N4 Large binary writes can balloon the queue dir. Cap total
queue bytes (default 500 MB); over-cap writes are rejected with a
visible notice rather than silently truncated.
N5 Three-way merge is plain-text only. Binary conflicts continue
through the existing two-choice WriteConflictModal.

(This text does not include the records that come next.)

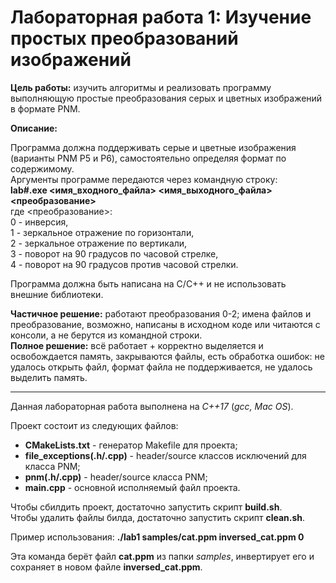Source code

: # Лабораторная работа 1: Изучение простых преобразований изображений

**Цель работы:** изучить алгоритмы и реализовать программу выполняющую простые преобразования серых и цветных изображений в формате PNM.

**Описание:**

Программа должна поддерживать серые и цветные изображения (варианты PNM P5 и P6), самостоятельно определяя формат по содержимому.\
Аргументы программе передаются через командную строку:\
**lab#.exe <имя_входного_файла> <имя_выходного_файла> <преобразование>**\
где <преобразование>:\
0 - инверсия,\
1 - зеркальное отражение по горизонтали,\
2 - зеркальное отражение по вертикали,\
3 - поворот на 90 градусов по часовой стрелке,\
4 - поворот на 90 градусов против часовой стрелки.

Программа должна быть написана на C/C++ и не использовать внешние библиотеки.

**Частичное решение:** работают преобразования 0-2; имена файлов и преобразование, возможно, написаны в исходном коде или читаются с консоли, а не берутся из командной строки.\
**Полное решение:** всё работает + корректно выделяется и освобождается память, закрываются файлы, есть обработка ошибок: не удалось открыть файл, формат файла не поддерживается, не удалось выделить память.

____________________________________________________

Данная лабораторная работа выполнена на *C++17* (*gcc, Mac OS*).

Проект состоит из следующих файлов:
- **CMakeLists.txt** - генератор Makefile для проекта;
- **file_exceptions(.h/.cpp)** - header/source классов исключений для класса PNM;
- **pnm(.h/.cpp)** - header/source класса PNM;
- **main.cpp** - основной исполняемый файл проекта.

Чтобы сбилдить проект, достаточно запустить скрипт **build.sh**.\
Чтобы удалить файлы билда, достаточно запустить скрипт **clean.sh**.

Пример использования: **./lab1 samples/cat.ppm inversed_cat.ppm 0**

Эта команда берёт файл **cat.ppm** из папки *samples*, инвертирует его и сохраняет в новом файле **inversed_cat.ppm**.
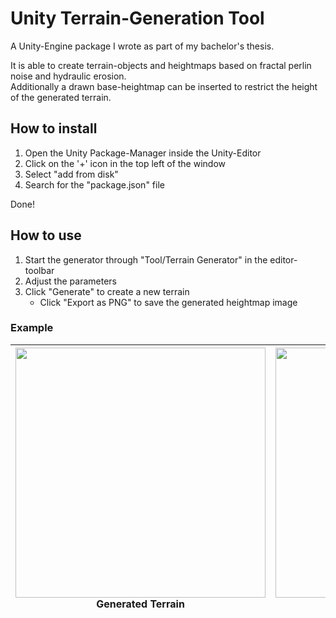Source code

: # Unity Terrain-Generation Tool

A Unity-Engine package I wrote as part of my bachelor's thesis.

It is able to create terrain-objects and heightmaps based on fractal perlin noise and hydraulic erosion.\
Additionally a drawn base-heightmap can be inserted to restrict the height of the generated terrain.

## How to install
1. Open the Unity Package-Manager inside the Unity-Editor
2. Click on the '+' icon in the top left of the window
3. Select "add from disk"
4. Search for the "package.json" file

Done!

## How to use
1. Start the generator through "Tool/Terrain Generator" in the editor-toolbar
2. Adjust the parameters
3. Click "Generate" to create a new terrain
   - Click "Export as PNG" to save the generated heightmap image

### Example
| <img src="https://repository-images.githubusercontent.com/416817320/462227c9-06b5-4a60-98c5-4e7814492176" width="400" height="400"> Generated Terrain | <img src="https://user-images.githubusercontent.com/16962284/138981457-df1705de-75da-4ba1-9c0f-7aa724c62b28.png" width="400" height="400"> Associated Heightmap |
|:---:|:---:|
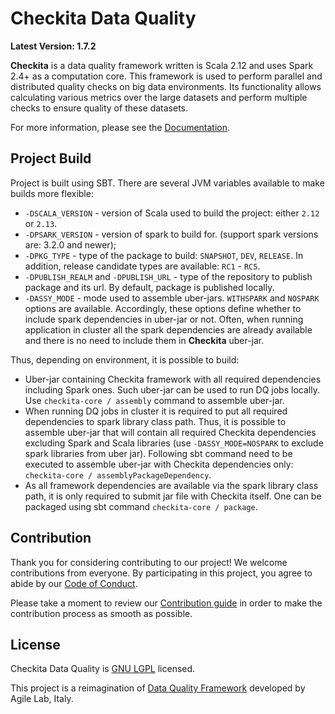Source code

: # Checkita Data Quality

**Latest Version: 1.7.2**

**Checkita** is a data quality framework written is Scala 2.12 and uses Spark 2.4+ as a computation core.
This framework is used to perform parallel and distributed quality checks on big data environments.
Its functionality allows calculating various metrics over the large datasets and perform multiple checks to ensure quality of these datasets.

For more information, please see the [Documentation](https://raiffeisen-dgtl.github.io/checkita-data-quality/).

## Project Build

Project is built using SBT. There are several JVM variables available to make builds more flexible:

* `-DSCALA_VERSION` - version of Scala used to build the project: either `2.12` or `2.13`.
* `-DPSARK_VERSION` - version of spark to build for. (support spark versions are: 3.2.0 and newer);
* `-DPKG_TYPE` - type of the package to build: `SNAPSHOT`, `DEV`, `RELEASE`.
  In addition, release candidate types are available: `RC1` - `RC5`.
* `-DPUBLISH_REALM` and `-DPUBLISH_URL` - type of the repository to publish package and its url.
  By default, package is published locally.
* `-DASSY_MODE` - mode used to assemble uber-jars. `WITHSPARK` and `NOSPARK` options are available.
  Accordingly, these options define whether to include spark dependencies in uber-jar or not.
  Often, when running application in cluster all the spark dependencies are already available and there
  is no need to include them in **Checkita** uber-jar.

Thus, depending on environment, it is possible to build:

* Uber-jar containing Checkita framework with all required dependencies including Spark ones.
  Such uber-jar can be used to run DQ jobs locally. Use `checkita-core / assembly` command to assemble uber-jar.
* When running DQ jobs in cluster it is required to put all required dependencies to spark library class path.
  Thus, it is possible to assemble uber-jar that will contain all required Checkita dependencies excluding 
  Spark and Scala libraries (use `-DASSY_MODE=NOSPARK` to exclude spark libraries from uber jar). Following sbt command
  need to be executed to assemble uber-jar with Checkita dependencies only: `checkita-core / assemblyPackageDependency`.
* As all framework dependencies are available via the spark library class path, it is only required to submit jar file
  with Checkita itself. One can be packaged using sbt command `checkita-core / package`.

## Contribution

Thank you for considering contributing to our project! We welcome contributions from everyone. By participating in 
this project, you agree to abide by our [Code of Conduct](docs/contribution/code-of-conduct.md).

Please take a moment to review our [Contribution guide](docs/contribution/contribution.md) in order to make the
contribution process as smooth as possible.

## License

Checkita Data Quality is [GNU LGPL](LICENSE.txt) licensed.

This project is a reimagination of [Data Quality Framework](https://github.com/agile-lab-dev/DataQuality) developed by Agile Lab, Italy.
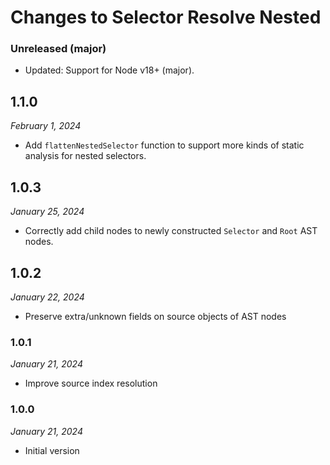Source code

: # Changes to Selector Resolve Nested

### Unreleased (major)

- Updated: Support for Node v18+ (major).

## 1.1.0

_February 1, 2024_

- Add `flattenNestedSelector` function to support more kinds of static analysis for nested selectors.

## 1.0.3

_January 25, 2024_

- Correctly add child nodes to newly constructed `Selector` and `Root` AST nodes.

## 1.0.2

_January 22, 2024_

- Preserve extra/unknown fields on source objects of AST nodes

### 1.0.1

_January 21, 2024_

- Improve source index resolution

### 1.0.0

_January 21, 2024_

- Initial version
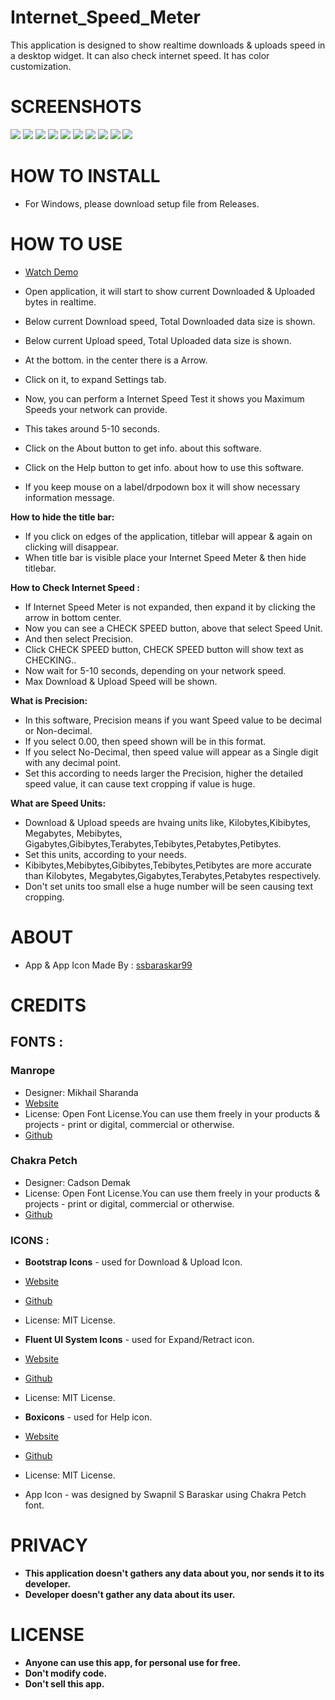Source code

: # Internet_Speed_Meter
This application is designed to show realtime downloads &amp; uploads speed in a desktop widget. It can also check internet speed. It has color customization.

# SCREENSHOTS
![](https://github.com/ssbaraskar99/Internet_Speed_Meter/blob/main/Screenshots/1.PNG?raw=true)
![](https://github.com/ssbaraskar99/Internet_Speed_Meter/blob/main/Screenshots/2.PNG?raw=true)
![](https://github.com/ssbaraskar99/Internet_Speed_Meter/blob/main/Screenshots/3.PNG?raw=true)
![](https://github.com/ssbaraskar99/Internet_Speed_Meter/blob/main/Screenshots/4.PNG?raw=true)
![](https://github.com/ssbaraskar99/Internet_Speed_Meter/blob/main/Screenshots/5.PNG?raw=true)
![](https://github.com/ssbaraskar99/Internet_Speed_Meter/blob/main/Screenshots/6.PNG?raw=true)
![](https://github.com/ssbaraskar99/Internet_Speed_Meter/blob/main/Screenshots/7.PNG?raw=true)
![](https://github.com/ssbaraskar99/Internet_Speed_Meter/blob/main/Screenshots/8.PNG?raw=true)
![](https://github.com/ssbaraskar99/Internet_Speed_Meter/blob/main/Screenshots/9.PNG?raw=true)
![](https://github.com/ssbaraskar99/Internet_Speed_Meter/blob/main/Screenshots/10.PNG?raw=true)

# HOW TO INSTALL
- For Windows, please download setup file from Releases.

# HOW TO USE
- [Watch Demo](https://drive.google.com/file/d/1o4a8sG-R1QvY8wQpAvsLXCIftVFfUKhj/view?usp=sharing)

- Open application, it will start to show current Downloaded & Uploaded bytes in realtime.
- Below current Download speed, Total Downloaded data size is shown.
- Below current Upload speed, Total Uploaded data size is shown.
- At the bottom. in the center there is a Arrow.
- Click on it, to expand Settings tab.
- Now, you can perform a Internet Speed Test it shows you Maximum Speeds your network can provide.
- This takes around 5-10 seconds.
- Click on the About button to get info. about this software.
- Click on the Help button to get info. about how to use this software.
- If you keep mouse on a label/drpodown box it will show necessary information message.

**How to hide the title bar:**
- If you click on edges of the application, titlebar will appear & again on clicking will disappear.
- When title bar is visible place your Internet Speed Meter & then hide titlebar.

**How to Check Internet Speed :**
- If Internet Speed Meter is not expanded, then expand it by clicking the arrow in bottom center.
- Now you can see a CHECK SPEED button, above that select Speed Unit.
- And then select Precision.
- Click CHECK SPEED button, CHECK SPEED button will show text as CHECKING..
- Now wait for 5-10 seconds, depending on your network speed.
- Max Download & Upload Speed will be shown.

**What is Precision:**
- In this software, Precision means if you want Speed value to be decimal or Non-decimal.
- If you select 0.00, then speed shown will be in this format.
- If you select No-Decimal, then speed value will appear as a Single digit with any decimal point.
- Set this according to needs larger the Precision, higher the detailed speed value, it can cause text cropping if value is huge.

**What are Speed Units:**
- Download & Upload speeds are hvaing units like, Kilobytes,Kibibytes, Megabytes, Mebibytes,
    Gigabytes,Gibibytes,Terabytes,Tebibytes,Petabytes,Petibytes.
- Set this units, according to your needs.
- Kibibytes,Mebibytes,Gibibytes,Tebibytes,Petibytes are more accurate than Kilobytes,
    Megabytes,Gigabytes,Terabytes,Petabytes respectively.
- Don't set units too small else a huge number will be seen causing text cropping.

# **ABOUT**
- App & App Icon Made By : [ssbaraskar99](https://github.com/ssbaraskar99/)

# **CREDITS**
## **FONTS :**
### **Manrope**

- Designer: Mikhail Sharanda
- [Website](https://manropefont.com/)
- License: Open Font License.You can use them freely in your products & projects - print or digital, commercial or otherwise.
- [Github](https://github.com/sharanda/manrope)

### **Chakra Petch**

- Designer: Cadson Demak
- License: Open Font License.You can use them freely in your products & projects - print or digital, commercial or otherwise.
- [Github](https://github.com/cadsondemak/Chakra-Petch)


### **ICONS :**

- **Bootstrap Icons** - used for Download & Upload Icon.
- [Website](https://icons.getbootstrap.com/)
- [Github](https://github.com/twbs/icons)
- License: MIT License.

- **Fluent UI System Icons** - used for Expand/Retract icon.
- [Website](https://icon-sets.iconify.design/fluent/)
- [Github](https://github.com/microsoft/fluentui-system-icons)
- License: MIT License.

-  **Boxicons** - used for Help icon.
- [Website](https://boxicons.com/)
- [Github](https://github.com/atisawd/boxicons)
- License: MIT License.

- App Icon - was designed by Swapnil S Baraskar using Chakra Petch font.

# **PRIVACY**
- **This application doesn't gathers any data about you, nor sends it to its developer.**
- **Developer doesn't gather any data about its user.**

# **LICENSE**
- **Anyone can use this app, for personal use for free.**
- **Don't modify code.**
- **Don't sell this app.**
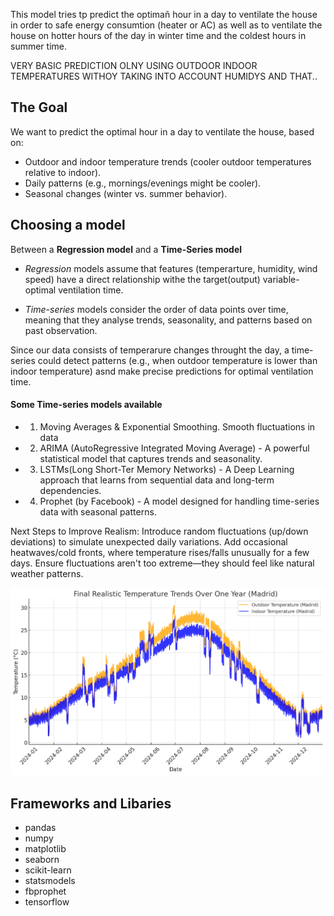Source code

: 
This model tries tp predict the optimañ hour in a day to ventilate the house in order to safe energy consumtion (heater or AC) as well as to ventilate the house on hotter hours of the day in winter time and the coldest hours in summer time.

VERY BASIC PREDICTION OLNY USING OUTDOOR INDOOR TEMPERATURES WITHOY TAKING INTO ACCOUNT HUMIDYS AND THAT..
## The Goal

We want to predict the optimal hour in a day to ventilate the house, based on:

- Outdoor and indoor temperature trends (cooler outdoor temperatures relative to indoor).
- Daily patterns (e.g., mornings/evenings might be cooler).
- Seasonal changes (winter vs. summer behavior).

## Choosing a model

Between a **Regression model** and a **Time-Series model**

- *Regression* models assume that features (temperarture, humidity, wind speed) have a direct relationship withe the target(output) variable- optimal ventilation time.

- *Time-series* models consider the order of data points over time, meaning that they analyse trends, seasonality, and patterns based on past observation.

Since our data consists of temperarure changes throught the day, a time-series could detect patterns (e.g., when outdoor temperature is lower than indoor temperature) asnd make precise predictions for optimal ventilation time.

#### Some Time-series models available

- 1. Moving Averages & Exponential Smoothing. Smooth fluctuations in data

- 2. ARIMA (AutoRegressive Integrated Moving Average) - A powerful statistical model that captures trends and seasonality.

- 3. LSTMs(Long Short-Ter Memory Networks) - A Deep Learning approach that learns from sequential data and long-term dependencies.

- 4. Prophet (by Facebook) - A model designed for handling time-series data with seasonal patterns.


Next Steps to Improve Realism:
Introduce random fluctuations (up/down deviations) to simulate unexpected daily variations.
Add occasional heatwaves/cold fronts, where temperature rises/falls unusually for a few days.
Ensure fluctuations aren't too extreme—they should feel like natural weather patterns.

![Alt text](images/output.png)


## Frameworks and Libaries
- pandas 
- numpy 
- matplotlib 
- seaborn 
- scikit-learn 
- statsmodels 
- fbprophet 
- tensorflow
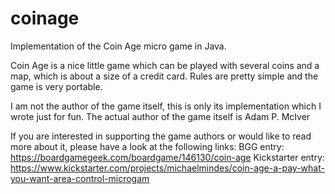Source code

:# coinage

Implementation of the Coin Age micro game in Java.

Coin Age is a nice little game which can be played with several coins and a map, which is about a size of a credit card. 
Rules are pretty simple and the game is very portable.

I am not the author of the game itself, this is only its implementation which I wrote just for fun.
The actual author of the game itself is Adam P. McIver

If you are interested in supporting the game authors or would like to read more about it, please have a look at the following links:
BGG entry: https://boardgamegeek.com/boardgame/146130/coin-age
Kickstarter entry: https://www.kickstarter.com/projects/michaelmindes/coin-age-a-pay-what-you-want-area-control-microgam
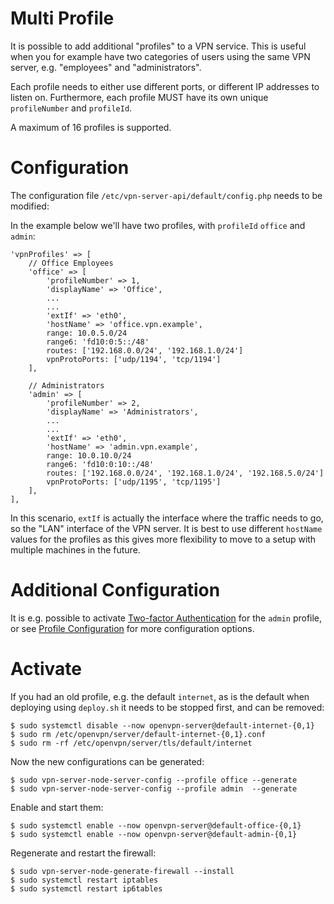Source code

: # Multi Profile

It is possible to add additional "profiles" to a VPN service. This is useful 
when you for example have two categories of users using the same VPN server,
e.g. "employees" and "administrators". 

Each profile needs to either use different ports, or different IP addresses 
to listen on. Furthermore, each profile MUST have its own unique 
`profileNumber` and `profileId`.

A maximum of 16 profiles is supported.

# Configuration

The configuration file `/etc/vpn-server-api/default/config.php` needs to be 
modified:

In the example below we'll have two profiles, with `profileId` `office` and 
`admin`:

    'vpnProfiles' => [
        // Office Employees
        'office' => [
            'profileNumber' => 1,
            'displayName' => 'Office',
            ...
            ...
            'extIf' => 'eth0',
            'hostName' => 'office.vpn.example',
            range: 10.0.5.0/24
            range6: 'fd10:0:5::/48'
            routes: ['192.168.0.0/24', '192.168.1.0/24']
            vpnProtoPorts: ['udp/1194', 'tcp/1194']
        ],

        // Administrators
        'admin' => [
            'profileNumber' => 2,
            'displayName' => 'Administrators',
            ...
            ...
            'extIf' => 'eth0',
            'hostName' => 'admin.vpn.example',
            range: 10.0.10.0/24
            range6: 'fd10:0:10::/48'
            routes: ['192.168.0.0/24', '192.168.1.0/24', '192.168.5.0/24']
            vpnProtoPorts: ['udp/1195', 'tcp/1195']
        ],
    ],

In this scenario, `extIf` is actually the interface where the traffic needs 
to go, so the "LAN" interface of the VPN server. It is best to use different
`hostName` values for the profiles as this gives more flexibility to move to
a setup with multiple machines in the future.

# Additional Configuration

It is e.g. possible to activate [Two-factor Authentication](2FA.md) for the 
`admin` profile, or see [Profile Configuration](PROFILE_CONFIG.md) for more
configuration options.

# Activate

If you had an old profile, e.g. the default `internet`, as is the default when
deploying using `deploy.sh` it needs to be stopped first, and can be removed:

    $ sudo systemctl disable --now openvpn-server@default-internet-{0,1}
    $ sudo rm /etc/openvpn/server/default-internet-{0,1}.conf
    $ sudo rm -rf /etc/openvpn/server/tls/default/internet

Now the new configurations can be generated:

    $ sudo vpn-server-node-server-config --profile office --generate 
    $ sudo vpn-server-node-server-config --profile admin  --generate

Enable and start them:

    $ sudo systemctl enable --now openvpn-server@default-office-{0,1}
    $ sudo systemctl enable --now openvpn-server@default-admin-{0,1}

Regenerate and restart the firewall:

    $ sudo vpn-server-node-generate-firewall --install
    $ sudo systemctl restart iptables
    $ sudo systemctl restart ip6tables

α and β can land in either order at the start; β.3 needs α.3 only
because that’s where conflict-on-replay surfaces. The path of least
risk is α-first.
Defaults
Knob
Value
Rationale
AncestorTracker max bytes
64 MB
Matches ReadCache — same scarce resource (process memory).
OfflineQueue max bytes
500 MB
Big enough for a multi-day disconnect with typical text edits + a few attachments; small enough that a stuck queue doesn’t quietly consume the disk.
Queue dir
<vault>/.obsidian/plugins/remote-ssh/queue/
Lives with the plugin’s other state so a vault move carries it.
Diff engine
Hand-rolled Myers, ~150 LoC
No npm dep — bundle-size guard stays comfortable.
Verification approach
Unit tests for each new module (AncestorTracker, DiffEngine,
OfflineQueue, QueueReplayer) — same patterns as the existing
*.test.ts files.
α.3 + β.3 land with adapter-level tests: read → simulated
PreconditionFailed → modal callback fires with the right ancestor;
reconnecting → write → queue grows → recover → queue drains.
Manual smoke on the dev vault: edit the same note from two
shadow-vault windows pointed at the same remote; conflict modal
should appear with the right three panes.